USC and UCLA are exploring a move from the Pac-12 Conference to the Big Ten Conference as early as 2024, according to multiple media reports.
The jump would be the latest major disruption of the college sports landscape, which has been altered by players gaining rights to name, image and likeness (NIL) revenue and the rise of the five conferences in the top tier of the ultra-lucrative sport of football. While the realignment would apply to all sports, football controls the vast majority of the dollars flowing to schools from media rights.
Both USC and UCLA have kept mum about their plans, but the move has been reported by numerous outlets as effectively a done deal. Bay Area News Group had the first report about the reworking of the conference. It would certainly decimate the West Coast’s Pac-12, which has struggled in recent years but historically has been one of the elite conferences in college sports. Without two large schools in the nation’s No. 2 media market, the remaining roster would be headed by Oregon, Cal-Berkeley and Stanford in terms of national recognition.
A shift would also have significant media business ramifications. The Big Ten, which actually has 14 schools, is one of the biggest revenue-generators in college sports, especially in football. Its current media rights deal, worth $2.6 billion, is due to expire next year. Fox and ESPN both currently air Big Ten football, but the conference has been in talks with a number of other outlets, including streaming giant Amazon
Fox extended its longtime relationship with the Big Ten last April. The media company is also a partner with the conference in the nationally distributed Big Ten Network. Conference officials have indicated they are talking with other parties, including Amazon, about rights for games not controlled by Fox.

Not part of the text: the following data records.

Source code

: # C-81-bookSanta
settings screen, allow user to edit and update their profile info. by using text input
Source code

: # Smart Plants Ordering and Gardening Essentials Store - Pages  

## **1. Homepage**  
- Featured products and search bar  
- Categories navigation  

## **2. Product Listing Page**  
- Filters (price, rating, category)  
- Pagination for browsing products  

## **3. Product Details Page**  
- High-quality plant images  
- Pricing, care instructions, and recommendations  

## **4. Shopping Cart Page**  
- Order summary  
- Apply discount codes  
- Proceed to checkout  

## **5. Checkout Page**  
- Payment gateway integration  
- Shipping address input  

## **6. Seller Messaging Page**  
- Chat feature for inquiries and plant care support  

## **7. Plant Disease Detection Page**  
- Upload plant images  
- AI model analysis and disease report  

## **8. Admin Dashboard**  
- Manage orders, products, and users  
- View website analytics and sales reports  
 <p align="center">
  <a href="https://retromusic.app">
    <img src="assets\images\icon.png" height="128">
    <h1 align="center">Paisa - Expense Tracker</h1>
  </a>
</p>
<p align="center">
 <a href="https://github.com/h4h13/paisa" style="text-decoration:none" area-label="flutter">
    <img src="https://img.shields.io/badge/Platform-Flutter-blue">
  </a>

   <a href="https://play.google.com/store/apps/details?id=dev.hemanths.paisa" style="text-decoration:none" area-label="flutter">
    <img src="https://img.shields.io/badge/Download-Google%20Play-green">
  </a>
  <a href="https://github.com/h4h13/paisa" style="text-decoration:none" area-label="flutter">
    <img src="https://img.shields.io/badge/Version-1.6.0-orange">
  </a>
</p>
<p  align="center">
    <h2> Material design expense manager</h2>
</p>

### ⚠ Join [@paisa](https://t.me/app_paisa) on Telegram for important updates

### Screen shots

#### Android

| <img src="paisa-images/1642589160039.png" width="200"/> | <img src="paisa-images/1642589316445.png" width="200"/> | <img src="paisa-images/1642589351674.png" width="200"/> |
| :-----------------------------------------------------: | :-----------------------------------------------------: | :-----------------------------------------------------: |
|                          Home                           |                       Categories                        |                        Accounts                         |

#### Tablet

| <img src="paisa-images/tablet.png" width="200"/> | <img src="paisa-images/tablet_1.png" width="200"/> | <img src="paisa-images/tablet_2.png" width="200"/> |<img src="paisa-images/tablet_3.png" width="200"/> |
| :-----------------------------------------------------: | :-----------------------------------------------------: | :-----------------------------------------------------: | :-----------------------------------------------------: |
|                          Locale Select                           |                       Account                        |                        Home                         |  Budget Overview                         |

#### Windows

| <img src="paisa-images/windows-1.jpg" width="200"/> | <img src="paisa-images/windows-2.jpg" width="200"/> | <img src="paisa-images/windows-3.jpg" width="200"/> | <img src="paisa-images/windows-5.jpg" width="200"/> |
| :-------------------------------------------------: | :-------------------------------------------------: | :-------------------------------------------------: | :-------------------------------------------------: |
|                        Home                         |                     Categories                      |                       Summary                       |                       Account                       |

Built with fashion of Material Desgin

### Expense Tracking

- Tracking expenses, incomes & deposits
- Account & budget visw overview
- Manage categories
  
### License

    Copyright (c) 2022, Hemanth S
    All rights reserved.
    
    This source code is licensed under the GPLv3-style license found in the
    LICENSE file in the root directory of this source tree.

While the USC-UCLA action could force a renegotiation of the deal, even at its current number of member schools, the Big Ten rights overall were expected to total $1 billion a year.
Unlike the Big Ten, the Atlantic Coast Conference and the Southeastern Conference, the Pac-12 did not create a national cable network with a media partner. Instead, it formed a centralized hub for a dozen regional networks, which are available nationally via pay-TV distributors like Dish, Charter and Fubo TV, but have generally found carriage to be lighter than rival conferences. In the high-stakes world of college football, the less revenue that comes in from TV, the less goes to member schools and, barring an influx from boosters or other sources, the less they have to plow into their football programs.
College conferences have been in a continuous state of flux as media rights deals have risen in value. Apart from the NFL, college football has been a beacon of hope (and a major source of ad revenue) for the traditional TV business. Texas and Oklahoma, mindful of the financial stakes, recently said they would leave the Big 12 for the SEC by 2025.